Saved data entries
###

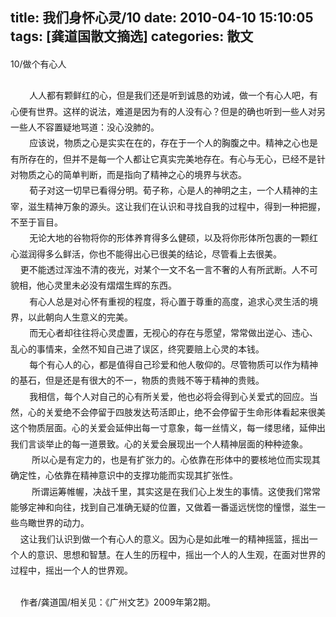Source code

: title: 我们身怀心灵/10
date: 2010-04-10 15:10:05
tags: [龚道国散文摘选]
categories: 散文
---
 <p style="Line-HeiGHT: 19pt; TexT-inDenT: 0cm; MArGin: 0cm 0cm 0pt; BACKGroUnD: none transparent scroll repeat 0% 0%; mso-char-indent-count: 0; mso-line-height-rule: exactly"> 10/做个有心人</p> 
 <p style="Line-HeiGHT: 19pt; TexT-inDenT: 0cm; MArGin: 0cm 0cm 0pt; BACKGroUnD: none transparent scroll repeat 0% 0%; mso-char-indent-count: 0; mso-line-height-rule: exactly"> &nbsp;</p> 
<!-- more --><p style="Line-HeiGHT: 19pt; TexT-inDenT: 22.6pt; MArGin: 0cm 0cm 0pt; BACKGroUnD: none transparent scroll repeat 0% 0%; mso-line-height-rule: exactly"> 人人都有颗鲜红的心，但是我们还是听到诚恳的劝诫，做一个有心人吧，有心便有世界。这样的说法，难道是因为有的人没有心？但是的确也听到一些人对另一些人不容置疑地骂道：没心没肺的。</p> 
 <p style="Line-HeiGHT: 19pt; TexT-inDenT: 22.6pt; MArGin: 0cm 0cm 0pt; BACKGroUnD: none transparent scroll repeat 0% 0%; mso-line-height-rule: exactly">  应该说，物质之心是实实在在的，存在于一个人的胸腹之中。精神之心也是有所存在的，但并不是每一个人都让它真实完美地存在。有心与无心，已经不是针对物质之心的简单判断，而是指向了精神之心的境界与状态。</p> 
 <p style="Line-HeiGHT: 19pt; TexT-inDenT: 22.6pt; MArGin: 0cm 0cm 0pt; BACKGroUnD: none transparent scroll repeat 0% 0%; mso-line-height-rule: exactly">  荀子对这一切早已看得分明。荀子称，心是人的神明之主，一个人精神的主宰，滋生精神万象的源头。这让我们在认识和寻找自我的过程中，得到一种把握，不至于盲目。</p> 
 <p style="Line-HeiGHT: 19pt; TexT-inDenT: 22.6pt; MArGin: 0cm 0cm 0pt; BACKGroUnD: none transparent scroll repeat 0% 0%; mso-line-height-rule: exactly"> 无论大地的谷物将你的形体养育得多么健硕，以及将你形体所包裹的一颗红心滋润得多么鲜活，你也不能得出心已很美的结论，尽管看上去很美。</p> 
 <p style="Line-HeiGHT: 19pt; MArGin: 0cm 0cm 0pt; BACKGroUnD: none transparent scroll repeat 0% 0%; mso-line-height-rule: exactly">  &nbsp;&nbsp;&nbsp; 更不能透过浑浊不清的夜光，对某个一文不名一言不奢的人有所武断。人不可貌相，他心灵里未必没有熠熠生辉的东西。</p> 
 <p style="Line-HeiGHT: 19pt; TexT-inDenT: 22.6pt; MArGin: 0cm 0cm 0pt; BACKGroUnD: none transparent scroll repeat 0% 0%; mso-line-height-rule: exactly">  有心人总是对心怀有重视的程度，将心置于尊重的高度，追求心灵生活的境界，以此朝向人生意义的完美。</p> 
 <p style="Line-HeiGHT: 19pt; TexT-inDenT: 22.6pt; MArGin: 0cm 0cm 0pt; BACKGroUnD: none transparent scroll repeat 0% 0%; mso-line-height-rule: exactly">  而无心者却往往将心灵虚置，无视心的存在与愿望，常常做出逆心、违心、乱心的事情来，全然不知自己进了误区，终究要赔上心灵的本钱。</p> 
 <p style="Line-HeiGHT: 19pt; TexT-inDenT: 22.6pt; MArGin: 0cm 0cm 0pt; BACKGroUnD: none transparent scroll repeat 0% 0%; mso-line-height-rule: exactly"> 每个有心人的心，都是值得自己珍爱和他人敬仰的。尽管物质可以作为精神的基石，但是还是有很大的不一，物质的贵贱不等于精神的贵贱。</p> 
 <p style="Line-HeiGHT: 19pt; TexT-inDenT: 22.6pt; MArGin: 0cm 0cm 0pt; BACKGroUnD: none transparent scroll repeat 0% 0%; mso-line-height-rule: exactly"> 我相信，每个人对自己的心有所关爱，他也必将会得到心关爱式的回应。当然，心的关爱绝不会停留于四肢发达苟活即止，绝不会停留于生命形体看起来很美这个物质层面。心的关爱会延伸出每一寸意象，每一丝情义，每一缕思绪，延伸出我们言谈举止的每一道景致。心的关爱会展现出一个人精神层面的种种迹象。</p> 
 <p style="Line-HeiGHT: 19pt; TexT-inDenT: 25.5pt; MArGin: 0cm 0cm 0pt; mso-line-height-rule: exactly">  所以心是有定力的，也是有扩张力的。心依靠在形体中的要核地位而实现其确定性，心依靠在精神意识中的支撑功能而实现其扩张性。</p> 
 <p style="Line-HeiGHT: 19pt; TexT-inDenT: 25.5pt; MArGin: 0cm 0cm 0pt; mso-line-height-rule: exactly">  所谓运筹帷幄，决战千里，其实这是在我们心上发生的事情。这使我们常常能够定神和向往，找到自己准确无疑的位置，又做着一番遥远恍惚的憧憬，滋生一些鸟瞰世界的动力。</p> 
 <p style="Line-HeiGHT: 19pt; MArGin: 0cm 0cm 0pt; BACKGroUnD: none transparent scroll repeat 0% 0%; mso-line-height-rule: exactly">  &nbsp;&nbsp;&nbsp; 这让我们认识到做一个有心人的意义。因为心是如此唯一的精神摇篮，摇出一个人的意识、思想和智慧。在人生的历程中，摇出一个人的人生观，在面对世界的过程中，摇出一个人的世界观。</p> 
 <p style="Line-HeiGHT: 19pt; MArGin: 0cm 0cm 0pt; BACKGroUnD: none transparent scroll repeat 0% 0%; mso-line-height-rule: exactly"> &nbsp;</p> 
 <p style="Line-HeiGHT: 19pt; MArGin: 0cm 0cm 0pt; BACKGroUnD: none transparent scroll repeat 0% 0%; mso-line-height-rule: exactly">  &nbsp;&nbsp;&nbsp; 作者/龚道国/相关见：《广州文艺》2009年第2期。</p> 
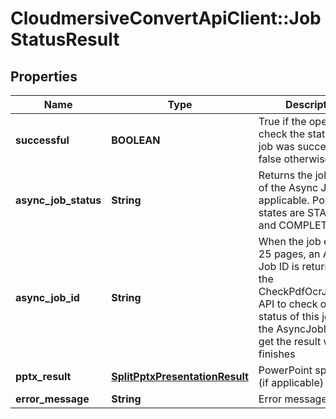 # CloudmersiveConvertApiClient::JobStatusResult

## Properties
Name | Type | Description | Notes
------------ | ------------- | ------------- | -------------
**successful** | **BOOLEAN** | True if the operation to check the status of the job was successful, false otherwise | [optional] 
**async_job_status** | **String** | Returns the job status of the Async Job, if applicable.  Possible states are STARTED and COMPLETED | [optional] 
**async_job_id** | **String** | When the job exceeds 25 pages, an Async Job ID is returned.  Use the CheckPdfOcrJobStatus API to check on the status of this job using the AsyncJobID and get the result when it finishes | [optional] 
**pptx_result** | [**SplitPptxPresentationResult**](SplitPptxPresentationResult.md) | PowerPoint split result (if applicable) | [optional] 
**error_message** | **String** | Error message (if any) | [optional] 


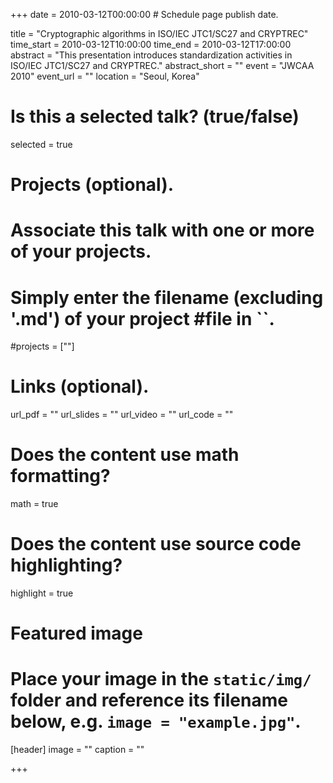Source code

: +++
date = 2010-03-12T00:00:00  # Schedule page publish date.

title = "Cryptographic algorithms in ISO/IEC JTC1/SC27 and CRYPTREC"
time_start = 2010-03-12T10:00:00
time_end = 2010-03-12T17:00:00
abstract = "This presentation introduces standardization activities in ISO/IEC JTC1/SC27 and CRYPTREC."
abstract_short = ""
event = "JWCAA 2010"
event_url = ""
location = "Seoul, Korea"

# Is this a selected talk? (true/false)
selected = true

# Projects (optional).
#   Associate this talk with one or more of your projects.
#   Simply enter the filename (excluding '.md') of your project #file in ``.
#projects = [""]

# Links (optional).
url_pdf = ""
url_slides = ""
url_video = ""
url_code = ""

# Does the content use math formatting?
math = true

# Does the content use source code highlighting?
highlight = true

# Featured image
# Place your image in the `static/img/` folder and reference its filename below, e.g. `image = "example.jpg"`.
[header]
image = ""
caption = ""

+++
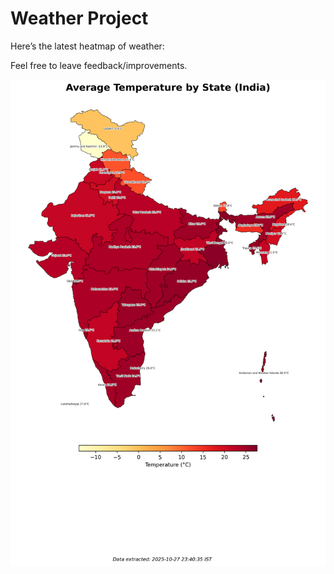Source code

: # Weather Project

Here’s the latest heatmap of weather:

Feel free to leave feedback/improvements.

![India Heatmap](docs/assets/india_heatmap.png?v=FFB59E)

###

Pull out every line of the records above that contains the word "image".

Written solution
# Featured image
# Place your image in the `static/img/` folder and reference its filename below, e.g. `image = "example.jpg"`.
image = ""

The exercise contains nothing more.